Directions for this task: Take the entries that follow and write each one out exactly.

Source texts of formatted documents:
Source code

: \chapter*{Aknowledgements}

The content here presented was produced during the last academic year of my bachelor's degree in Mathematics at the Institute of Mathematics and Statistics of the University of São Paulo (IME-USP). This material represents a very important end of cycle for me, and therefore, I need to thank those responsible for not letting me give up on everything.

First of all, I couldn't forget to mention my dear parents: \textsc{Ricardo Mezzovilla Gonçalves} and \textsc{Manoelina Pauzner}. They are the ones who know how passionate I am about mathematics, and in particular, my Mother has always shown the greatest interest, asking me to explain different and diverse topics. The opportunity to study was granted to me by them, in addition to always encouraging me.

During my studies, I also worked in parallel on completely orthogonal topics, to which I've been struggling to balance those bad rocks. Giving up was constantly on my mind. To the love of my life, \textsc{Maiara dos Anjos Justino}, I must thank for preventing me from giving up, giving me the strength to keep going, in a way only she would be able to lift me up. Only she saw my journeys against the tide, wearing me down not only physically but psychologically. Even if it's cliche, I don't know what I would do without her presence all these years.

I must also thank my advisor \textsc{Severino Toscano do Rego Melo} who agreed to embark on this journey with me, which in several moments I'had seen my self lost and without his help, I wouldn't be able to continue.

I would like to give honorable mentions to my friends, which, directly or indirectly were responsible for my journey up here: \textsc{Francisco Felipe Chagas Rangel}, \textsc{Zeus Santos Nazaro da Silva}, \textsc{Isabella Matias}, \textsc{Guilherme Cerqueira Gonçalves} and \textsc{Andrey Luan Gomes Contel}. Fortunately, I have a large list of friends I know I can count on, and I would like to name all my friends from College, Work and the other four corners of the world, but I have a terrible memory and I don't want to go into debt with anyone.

Task answer:
Source code

: \chapter*{Aknowledgements}

The content here presented was produced during the last academic year of my bachelor's degree in Mathematics at the Institute of Mathematics and Statistics of the University of São Paulo (IME-USP). This material represents a very important end of cycle for me, and therefore, I need to thank those responsible for not letting me give up on everything.

First of all, I couldn't forget to mention my dear parents: \textsc{Ricardo Mezzovilla Gonçalves} and \textsc{Manoelina Pauzner}. They are the ones who know how passionate I am about mathematics, and in particular, my Mother has always shown the greatest interest, asking me to explain different and diverse topics. The opportunity to study was granted to me by them, in addition to always encouraging me.

During my studies, I also worked in parallel on completely orthogonal topics, to which I've been struggling to balance those bad rocks. Giving up was constantly on my mind. To the love of my life, \textsc{Maiara dos Anjos Justino}, I must thank for preventing me from giving up, giving me the strength to keep going, in a way only she would be able to lift me up. Only she saw my journeys against the tide, wearing me down not only physically but psychologically. Even if it's cliche, I don't know what I would do without her presence all these years.

I must also thank my advisor \textsc{Severino Toscano do Rego Melo} who agreed to embark on this journey with me, which in several moments I'had seen my self lost and without his help, I wouldn't be able to continue.

I would like to give honorable mentions to my friends, which, directly or indirectly were responsible for my journey up here: \textsc{Francisco Felipe Chagas Rangel}, \textsc{Zeus Santos Nazaro da Silva}, \textsc{Isabella Matias}, \textsc{Guilherme Cerqueira Gonçalves} and \textsc{Andrey Luan Gomes Contel}. Fortunately, I have a large list of friends I know I can count on, and I would like to name all my friends from College, Work and the other four corners of the world, but I have a terrible memory and I don't want to go into debt with anyone.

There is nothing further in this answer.